• Instructions for the task: The first line of the data below and every line after it, through the one with "Airport meet &", must be transcribed without change.

• Input for this task:
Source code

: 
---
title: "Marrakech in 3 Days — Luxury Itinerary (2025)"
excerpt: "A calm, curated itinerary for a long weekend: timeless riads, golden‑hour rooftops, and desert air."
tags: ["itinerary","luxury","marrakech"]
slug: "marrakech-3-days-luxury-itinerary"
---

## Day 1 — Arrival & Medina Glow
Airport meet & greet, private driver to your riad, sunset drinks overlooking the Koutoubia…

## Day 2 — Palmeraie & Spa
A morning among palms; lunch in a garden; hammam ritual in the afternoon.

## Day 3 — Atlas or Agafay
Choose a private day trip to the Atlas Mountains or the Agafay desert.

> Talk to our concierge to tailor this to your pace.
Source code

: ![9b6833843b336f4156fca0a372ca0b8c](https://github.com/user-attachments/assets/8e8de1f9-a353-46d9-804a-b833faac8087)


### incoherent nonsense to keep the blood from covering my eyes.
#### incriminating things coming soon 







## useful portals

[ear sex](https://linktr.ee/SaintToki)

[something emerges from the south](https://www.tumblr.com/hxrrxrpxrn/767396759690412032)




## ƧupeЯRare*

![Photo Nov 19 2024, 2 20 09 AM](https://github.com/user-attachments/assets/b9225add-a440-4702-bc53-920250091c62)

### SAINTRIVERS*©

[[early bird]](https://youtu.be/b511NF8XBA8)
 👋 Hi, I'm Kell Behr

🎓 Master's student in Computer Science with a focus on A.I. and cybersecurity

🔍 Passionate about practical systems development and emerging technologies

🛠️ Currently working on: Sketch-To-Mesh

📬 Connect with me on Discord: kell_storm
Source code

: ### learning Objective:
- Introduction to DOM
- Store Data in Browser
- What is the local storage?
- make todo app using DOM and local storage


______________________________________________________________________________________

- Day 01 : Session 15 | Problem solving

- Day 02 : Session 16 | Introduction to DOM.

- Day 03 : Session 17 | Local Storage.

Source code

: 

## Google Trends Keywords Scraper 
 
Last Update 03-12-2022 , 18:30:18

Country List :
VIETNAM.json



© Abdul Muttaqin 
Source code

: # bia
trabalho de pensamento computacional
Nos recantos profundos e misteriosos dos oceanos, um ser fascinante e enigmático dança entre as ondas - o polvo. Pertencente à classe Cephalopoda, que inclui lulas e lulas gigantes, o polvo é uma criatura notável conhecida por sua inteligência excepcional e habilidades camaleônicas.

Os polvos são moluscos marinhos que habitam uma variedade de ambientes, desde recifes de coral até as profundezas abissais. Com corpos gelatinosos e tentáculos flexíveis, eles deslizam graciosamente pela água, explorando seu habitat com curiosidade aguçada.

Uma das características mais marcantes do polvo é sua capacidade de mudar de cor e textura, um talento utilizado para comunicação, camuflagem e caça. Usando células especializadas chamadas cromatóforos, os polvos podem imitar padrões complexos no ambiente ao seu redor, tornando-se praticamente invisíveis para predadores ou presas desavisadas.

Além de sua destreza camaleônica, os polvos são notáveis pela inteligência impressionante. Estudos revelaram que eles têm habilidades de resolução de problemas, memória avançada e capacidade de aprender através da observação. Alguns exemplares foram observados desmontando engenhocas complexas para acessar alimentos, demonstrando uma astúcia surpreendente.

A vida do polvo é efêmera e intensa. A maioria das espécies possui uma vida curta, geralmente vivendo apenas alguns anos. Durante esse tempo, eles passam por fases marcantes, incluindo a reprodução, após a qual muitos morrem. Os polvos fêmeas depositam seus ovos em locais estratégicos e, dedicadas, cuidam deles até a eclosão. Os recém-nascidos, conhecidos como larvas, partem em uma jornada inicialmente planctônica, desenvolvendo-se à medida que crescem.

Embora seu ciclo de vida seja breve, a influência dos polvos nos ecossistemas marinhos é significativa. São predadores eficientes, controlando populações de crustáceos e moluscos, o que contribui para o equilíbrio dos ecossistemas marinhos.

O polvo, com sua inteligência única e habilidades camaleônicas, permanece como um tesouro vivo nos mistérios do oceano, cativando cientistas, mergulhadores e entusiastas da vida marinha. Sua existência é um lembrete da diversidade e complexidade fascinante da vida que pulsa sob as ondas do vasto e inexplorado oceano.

• Output for this task:
Source code

: 
---
title: "Marrakech in 3 Days — Luxury Itinerary (2025)"
excerpt: "A calm, curated itinerary for a long weekend: timeless riads, golden‑hour rooftops, and desert air."
tags: ["itinerary","luxury","marrakech"]
slug: "marrakech-3-days-luxury-itinerary"
---

## Day 1 — Arrival & Medina Glow
Airport meet & greet, private driver to your riad, sunset drinks overlooking the Koutoubia…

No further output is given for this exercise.